Aim of the task | From the entries underneath, give the number of lines holding the word "fixes", without any other words.

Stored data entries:
■ ■ ■ ■

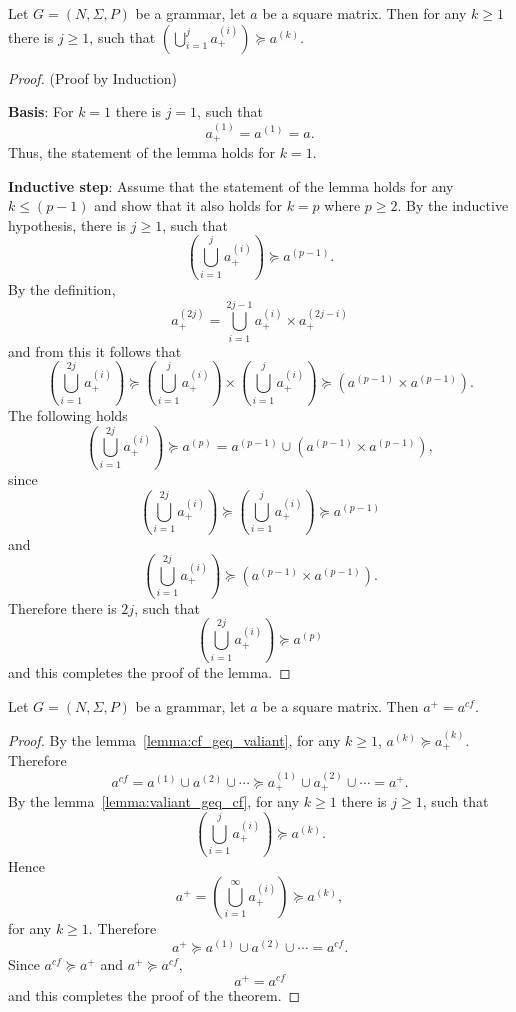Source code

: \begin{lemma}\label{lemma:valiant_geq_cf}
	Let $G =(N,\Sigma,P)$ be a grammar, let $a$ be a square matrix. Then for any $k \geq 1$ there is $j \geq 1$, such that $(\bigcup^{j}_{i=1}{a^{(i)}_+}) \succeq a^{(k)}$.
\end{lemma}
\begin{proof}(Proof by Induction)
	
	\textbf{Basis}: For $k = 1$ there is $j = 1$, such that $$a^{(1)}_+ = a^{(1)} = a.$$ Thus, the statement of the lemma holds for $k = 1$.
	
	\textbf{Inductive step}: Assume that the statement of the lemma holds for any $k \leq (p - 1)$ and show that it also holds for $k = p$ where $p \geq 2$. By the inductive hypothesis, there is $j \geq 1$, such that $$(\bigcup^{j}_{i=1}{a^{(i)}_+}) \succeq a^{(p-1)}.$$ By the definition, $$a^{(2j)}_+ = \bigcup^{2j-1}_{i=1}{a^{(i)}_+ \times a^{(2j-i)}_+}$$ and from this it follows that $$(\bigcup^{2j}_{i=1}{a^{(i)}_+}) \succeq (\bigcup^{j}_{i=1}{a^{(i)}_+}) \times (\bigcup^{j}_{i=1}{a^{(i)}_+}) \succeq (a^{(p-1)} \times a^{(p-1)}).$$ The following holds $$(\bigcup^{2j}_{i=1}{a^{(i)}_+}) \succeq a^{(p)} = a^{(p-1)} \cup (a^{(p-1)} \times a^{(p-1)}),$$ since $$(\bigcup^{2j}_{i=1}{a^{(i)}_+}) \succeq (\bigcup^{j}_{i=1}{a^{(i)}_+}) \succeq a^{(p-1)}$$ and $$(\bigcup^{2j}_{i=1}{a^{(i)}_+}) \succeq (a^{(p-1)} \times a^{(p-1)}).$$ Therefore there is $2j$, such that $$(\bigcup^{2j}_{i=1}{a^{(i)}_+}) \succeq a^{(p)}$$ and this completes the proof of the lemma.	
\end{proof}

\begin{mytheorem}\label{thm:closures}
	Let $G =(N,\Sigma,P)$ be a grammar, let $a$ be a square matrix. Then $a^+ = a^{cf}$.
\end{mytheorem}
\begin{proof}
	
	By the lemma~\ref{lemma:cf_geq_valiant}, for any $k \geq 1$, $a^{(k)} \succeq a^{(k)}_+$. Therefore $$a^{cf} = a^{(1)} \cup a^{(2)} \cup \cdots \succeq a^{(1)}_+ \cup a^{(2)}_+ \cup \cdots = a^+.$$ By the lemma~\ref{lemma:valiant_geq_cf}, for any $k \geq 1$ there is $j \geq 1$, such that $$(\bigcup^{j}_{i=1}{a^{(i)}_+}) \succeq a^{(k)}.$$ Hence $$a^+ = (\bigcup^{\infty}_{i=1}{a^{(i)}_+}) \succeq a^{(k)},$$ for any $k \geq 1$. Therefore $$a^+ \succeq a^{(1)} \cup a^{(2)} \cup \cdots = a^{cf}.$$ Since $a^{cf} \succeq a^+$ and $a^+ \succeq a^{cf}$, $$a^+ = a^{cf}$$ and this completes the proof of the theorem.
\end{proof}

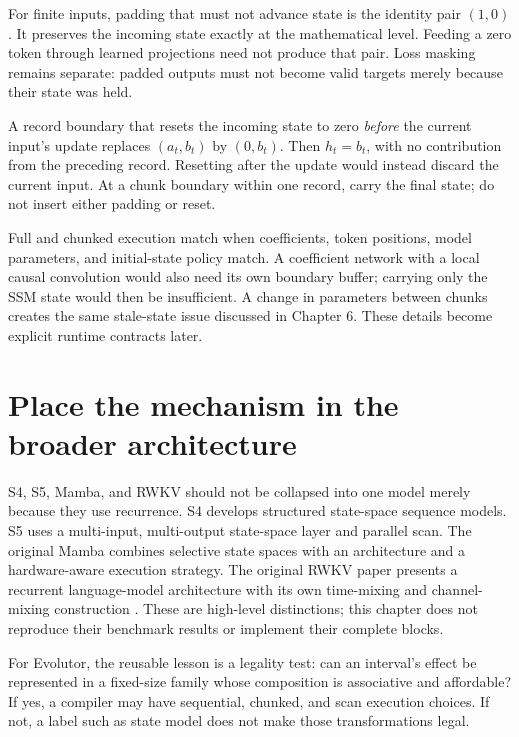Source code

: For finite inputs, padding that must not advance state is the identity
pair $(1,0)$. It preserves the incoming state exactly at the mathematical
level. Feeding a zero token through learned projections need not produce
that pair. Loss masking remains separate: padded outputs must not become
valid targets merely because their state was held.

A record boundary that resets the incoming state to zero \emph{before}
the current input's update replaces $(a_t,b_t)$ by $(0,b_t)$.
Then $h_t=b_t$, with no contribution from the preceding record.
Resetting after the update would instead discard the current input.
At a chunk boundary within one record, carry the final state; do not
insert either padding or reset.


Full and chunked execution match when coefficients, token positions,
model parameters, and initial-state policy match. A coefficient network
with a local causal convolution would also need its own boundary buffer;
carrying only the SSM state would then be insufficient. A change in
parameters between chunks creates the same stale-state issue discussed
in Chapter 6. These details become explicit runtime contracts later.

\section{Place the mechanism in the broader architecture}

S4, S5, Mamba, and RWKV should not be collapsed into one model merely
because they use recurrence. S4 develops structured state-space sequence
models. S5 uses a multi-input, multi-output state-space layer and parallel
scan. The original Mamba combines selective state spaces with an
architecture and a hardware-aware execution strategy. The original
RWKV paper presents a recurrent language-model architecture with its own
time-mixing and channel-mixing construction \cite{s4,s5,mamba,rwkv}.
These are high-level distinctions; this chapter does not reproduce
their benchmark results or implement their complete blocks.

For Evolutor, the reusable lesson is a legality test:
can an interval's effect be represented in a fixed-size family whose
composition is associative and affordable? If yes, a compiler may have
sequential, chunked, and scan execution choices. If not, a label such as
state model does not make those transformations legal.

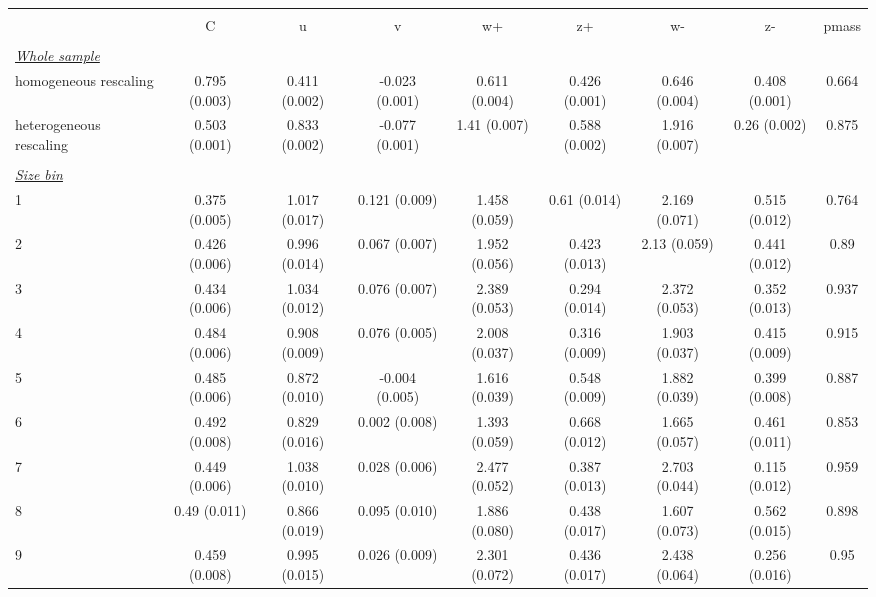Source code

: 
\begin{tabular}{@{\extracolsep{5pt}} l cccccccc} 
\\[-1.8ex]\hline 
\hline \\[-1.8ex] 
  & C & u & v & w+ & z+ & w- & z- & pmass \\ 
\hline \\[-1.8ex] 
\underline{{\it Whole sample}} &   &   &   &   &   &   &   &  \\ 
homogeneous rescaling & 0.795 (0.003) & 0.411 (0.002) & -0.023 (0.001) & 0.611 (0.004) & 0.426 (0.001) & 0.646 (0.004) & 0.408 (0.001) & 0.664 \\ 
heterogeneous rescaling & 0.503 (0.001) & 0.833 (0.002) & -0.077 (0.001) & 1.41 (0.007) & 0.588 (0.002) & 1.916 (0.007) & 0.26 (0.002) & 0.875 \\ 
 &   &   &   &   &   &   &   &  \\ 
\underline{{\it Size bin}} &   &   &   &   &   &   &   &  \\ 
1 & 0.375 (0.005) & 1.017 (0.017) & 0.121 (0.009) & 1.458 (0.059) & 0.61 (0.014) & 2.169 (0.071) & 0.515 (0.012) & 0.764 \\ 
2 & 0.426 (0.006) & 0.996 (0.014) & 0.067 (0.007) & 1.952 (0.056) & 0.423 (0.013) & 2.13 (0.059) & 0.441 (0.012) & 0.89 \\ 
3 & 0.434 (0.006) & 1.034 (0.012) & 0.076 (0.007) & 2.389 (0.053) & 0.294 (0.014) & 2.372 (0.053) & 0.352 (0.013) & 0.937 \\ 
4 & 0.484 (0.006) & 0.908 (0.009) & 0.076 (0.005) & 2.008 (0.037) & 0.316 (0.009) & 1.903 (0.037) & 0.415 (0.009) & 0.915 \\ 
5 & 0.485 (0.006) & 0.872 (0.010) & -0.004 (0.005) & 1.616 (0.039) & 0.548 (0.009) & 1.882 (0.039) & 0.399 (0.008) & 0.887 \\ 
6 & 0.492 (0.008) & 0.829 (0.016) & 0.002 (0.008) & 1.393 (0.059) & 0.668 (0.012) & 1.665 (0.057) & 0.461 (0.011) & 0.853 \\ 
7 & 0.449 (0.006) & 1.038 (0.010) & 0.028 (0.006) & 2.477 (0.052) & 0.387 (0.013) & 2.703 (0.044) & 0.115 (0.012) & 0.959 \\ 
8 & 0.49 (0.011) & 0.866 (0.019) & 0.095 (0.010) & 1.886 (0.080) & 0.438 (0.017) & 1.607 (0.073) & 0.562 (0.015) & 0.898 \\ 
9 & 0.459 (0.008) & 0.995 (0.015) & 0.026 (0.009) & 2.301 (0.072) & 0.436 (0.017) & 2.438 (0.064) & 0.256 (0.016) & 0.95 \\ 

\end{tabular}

■ ■ ■ ■

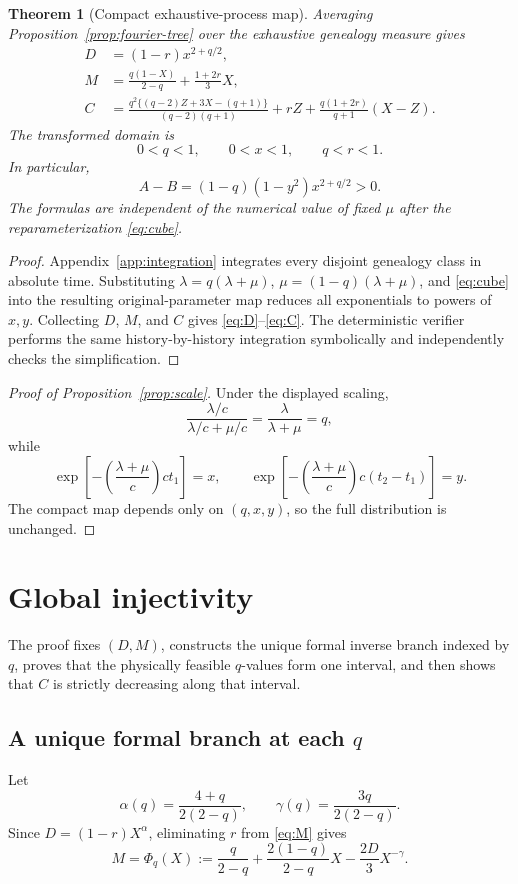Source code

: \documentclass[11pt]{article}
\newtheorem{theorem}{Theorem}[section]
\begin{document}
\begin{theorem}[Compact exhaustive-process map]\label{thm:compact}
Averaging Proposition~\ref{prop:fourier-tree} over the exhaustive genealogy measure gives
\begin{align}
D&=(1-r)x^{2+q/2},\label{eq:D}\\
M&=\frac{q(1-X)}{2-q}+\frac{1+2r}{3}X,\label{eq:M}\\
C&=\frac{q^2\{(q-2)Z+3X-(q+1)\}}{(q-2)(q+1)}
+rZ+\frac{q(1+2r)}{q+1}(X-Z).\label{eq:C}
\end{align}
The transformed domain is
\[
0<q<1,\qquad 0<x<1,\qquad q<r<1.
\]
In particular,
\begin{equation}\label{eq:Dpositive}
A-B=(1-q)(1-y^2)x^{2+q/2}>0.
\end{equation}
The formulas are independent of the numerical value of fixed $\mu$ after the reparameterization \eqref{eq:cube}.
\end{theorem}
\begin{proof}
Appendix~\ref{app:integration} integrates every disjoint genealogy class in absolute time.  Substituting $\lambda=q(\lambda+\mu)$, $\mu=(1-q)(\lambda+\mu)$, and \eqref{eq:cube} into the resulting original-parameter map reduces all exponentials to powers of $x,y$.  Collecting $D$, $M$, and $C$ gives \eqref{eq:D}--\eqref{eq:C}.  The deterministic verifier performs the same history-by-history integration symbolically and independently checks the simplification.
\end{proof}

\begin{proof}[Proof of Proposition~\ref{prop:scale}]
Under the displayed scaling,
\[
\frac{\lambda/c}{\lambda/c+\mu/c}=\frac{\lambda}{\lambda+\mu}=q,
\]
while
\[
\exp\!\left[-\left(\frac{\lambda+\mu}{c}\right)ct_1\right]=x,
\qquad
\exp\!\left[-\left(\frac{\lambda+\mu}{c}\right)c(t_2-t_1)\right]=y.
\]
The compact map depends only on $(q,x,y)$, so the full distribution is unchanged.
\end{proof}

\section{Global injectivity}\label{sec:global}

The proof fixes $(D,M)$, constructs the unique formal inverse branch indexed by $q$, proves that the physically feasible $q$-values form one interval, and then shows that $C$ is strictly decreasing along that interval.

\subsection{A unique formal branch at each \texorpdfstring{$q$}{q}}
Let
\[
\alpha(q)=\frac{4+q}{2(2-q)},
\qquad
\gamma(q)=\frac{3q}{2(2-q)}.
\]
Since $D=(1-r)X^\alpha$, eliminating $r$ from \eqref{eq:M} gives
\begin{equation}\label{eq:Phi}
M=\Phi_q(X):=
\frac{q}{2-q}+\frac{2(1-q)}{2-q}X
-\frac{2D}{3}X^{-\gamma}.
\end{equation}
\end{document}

■ ■ ■ ■

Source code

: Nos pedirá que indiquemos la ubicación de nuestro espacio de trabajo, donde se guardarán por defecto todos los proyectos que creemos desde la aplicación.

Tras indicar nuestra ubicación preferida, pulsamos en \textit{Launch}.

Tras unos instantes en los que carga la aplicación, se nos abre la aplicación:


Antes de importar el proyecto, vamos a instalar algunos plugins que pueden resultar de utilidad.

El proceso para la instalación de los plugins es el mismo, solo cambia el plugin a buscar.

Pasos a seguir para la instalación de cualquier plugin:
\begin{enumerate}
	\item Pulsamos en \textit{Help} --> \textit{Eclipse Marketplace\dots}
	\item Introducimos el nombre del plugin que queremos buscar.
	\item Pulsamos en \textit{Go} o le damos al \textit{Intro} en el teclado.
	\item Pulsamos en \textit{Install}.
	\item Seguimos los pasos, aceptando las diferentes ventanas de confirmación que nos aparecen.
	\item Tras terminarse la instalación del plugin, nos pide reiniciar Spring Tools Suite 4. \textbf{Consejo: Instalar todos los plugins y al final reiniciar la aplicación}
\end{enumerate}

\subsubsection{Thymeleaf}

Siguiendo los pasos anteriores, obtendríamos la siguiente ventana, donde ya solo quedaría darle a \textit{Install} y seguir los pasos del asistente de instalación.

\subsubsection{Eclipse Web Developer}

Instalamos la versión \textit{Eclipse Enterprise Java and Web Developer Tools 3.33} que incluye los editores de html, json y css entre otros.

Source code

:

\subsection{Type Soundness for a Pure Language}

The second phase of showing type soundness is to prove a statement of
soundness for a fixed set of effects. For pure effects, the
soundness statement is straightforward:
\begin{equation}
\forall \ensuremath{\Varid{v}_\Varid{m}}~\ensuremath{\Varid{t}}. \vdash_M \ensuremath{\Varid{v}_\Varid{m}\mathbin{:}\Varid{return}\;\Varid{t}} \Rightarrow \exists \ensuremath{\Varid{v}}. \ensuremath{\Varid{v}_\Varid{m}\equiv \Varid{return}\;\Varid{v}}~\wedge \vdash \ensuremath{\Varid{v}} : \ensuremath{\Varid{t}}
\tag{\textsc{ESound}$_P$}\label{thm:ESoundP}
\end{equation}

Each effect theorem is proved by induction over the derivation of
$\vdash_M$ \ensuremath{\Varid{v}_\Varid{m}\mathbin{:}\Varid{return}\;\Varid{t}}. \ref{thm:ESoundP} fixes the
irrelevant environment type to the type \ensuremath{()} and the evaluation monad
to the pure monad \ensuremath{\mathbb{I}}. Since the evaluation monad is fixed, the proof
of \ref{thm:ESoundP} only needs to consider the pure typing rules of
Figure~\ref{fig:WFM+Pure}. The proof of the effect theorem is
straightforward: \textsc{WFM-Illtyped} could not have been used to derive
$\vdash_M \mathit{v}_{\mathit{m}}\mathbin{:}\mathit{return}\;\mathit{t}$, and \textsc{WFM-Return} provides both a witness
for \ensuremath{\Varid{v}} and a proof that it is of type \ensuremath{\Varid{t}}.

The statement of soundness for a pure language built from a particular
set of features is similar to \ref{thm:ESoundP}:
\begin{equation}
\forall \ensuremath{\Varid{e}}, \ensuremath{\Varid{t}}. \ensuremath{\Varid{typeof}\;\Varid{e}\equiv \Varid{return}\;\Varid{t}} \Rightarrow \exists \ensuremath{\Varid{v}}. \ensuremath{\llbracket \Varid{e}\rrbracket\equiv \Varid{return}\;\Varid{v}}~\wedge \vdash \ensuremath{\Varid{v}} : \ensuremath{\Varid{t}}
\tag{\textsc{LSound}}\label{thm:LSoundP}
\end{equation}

■ ■ ■ ■

Written answer | 2